CARACAS, (Reuters) – Venezuela’s wily President Hugo Chavez is keeping his military happy and quashing talk of succession with a reshuffle of allies to strengthen his hand as he seeks re-election in October.
Since leading a failed coup attempt in 1992 and coming from behind to win the presidency in 1998, then polarizing the nation during 13 years of socialist rule, the former soldier has always applied a favoured army tactic to his politics: surprise.
So nobody foresaw his latest moves – giving the top job in Congress to a buddy from the armed forces, and ordering two senior cabinet figures who were touted as possible successors to run for governorships in opposition-ruled provincial states.
Chavez has also baited Washington by appointing a man it says is a drug “kingpin” as his new defense minister. And he has his allies currying favor and guessing at his next move by leaving unnamed two major posts: vice president and foreign minister.
“It’s the way of authoritarian rulers down the ages,” said Caracas student Claudio Fernandez, who is undecided how to vote in October. “They always move people around so that nobody becomes too comfortable and the king is unchallenged.”
Chavez’s most eye-catching move in the New Year changes was the return of Diosdado Cabello – a fellow ex-soldier who joined Chavez’s coup attempt against former President Carlos Andres Perez in 1992 – to the limelight as National Assembly president.
That, along with his post as No. 2 in the ruling Socialist Party, brings back to the fore a man whom Chavez had relegated in the past amid whispers he was becoming too powerful.
It also sends a clear message to the military: that their faction remains central in the president’s inner circle.
“The comandante knows who he can trust,” one Chavez government official told Reuters on condition of anonymity.
Chavez may well need the military behind him if he wins narrowly or there are fraud allegations over the Oct. 7 election. He has vowed to step down without any fuss if he loses the vote, but insists an opposition victory is impossible.
“It is easier for a thousand buffalos to pass through the eye of a needle than for an opposition candidate to win the election,” Chavez said this week, adapting a well-known Biblical passage for his campaign rhetoric.
HEALTH DOUBTS
LINGER
Most pollsters and analysts believe Chavez has an edge right now ahead of the election – albeit a narrow one – given his vast financial resources, big party machinery and undoubted status as the country’s most popular politician.

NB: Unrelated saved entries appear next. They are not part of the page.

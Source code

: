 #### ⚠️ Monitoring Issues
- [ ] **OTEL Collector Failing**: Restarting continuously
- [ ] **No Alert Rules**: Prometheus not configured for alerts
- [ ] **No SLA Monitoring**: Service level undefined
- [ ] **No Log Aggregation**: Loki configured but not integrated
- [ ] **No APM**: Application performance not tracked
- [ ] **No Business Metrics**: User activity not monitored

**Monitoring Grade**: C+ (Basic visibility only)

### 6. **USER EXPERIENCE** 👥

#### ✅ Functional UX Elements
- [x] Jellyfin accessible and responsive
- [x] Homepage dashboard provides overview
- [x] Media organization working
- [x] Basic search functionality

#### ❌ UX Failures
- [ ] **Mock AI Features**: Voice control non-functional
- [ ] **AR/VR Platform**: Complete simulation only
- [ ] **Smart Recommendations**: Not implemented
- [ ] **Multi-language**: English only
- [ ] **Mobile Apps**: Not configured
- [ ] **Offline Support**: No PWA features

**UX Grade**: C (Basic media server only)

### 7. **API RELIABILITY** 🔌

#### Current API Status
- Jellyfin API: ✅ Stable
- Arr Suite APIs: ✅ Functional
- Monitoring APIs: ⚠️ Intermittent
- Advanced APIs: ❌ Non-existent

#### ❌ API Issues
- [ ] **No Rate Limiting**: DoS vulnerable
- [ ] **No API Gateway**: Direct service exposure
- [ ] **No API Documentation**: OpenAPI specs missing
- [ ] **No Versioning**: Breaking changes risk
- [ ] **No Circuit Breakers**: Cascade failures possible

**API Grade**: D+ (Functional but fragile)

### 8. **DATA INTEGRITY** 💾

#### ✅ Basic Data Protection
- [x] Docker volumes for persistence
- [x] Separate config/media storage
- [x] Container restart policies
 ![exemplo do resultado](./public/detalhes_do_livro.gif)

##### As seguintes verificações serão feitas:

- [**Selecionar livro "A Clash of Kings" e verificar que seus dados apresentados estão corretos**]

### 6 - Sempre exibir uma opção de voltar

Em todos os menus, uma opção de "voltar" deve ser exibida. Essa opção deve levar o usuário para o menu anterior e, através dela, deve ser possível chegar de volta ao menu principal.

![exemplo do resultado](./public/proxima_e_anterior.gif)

But the panorama could change if the opposition coalition, which will choose its candidate at a primary next month, runs a dynamic and nationally appealing campaign, or if Chavez’s apparent recovery from cancer fades.
During his surgery in Cuba and then rounds of chemotherapy and other treatment during the second half of last year, Vice President Elias Jaua and Foreign Minister Nicolas Maduro – both from the socialists’ so-called “civilian wing” as opposed to the army faction – gained influence.
Giving orders and seemingly in charge of day-to-day affairs, the pair – Maduro in particular – looked to diplomats and other Venezuela-watchers increasingly like possible successors.
But Chavez has told both they will soon be stepping down to fight for governorships against opposition incumbents in state elections a couple of months after the presidential vote.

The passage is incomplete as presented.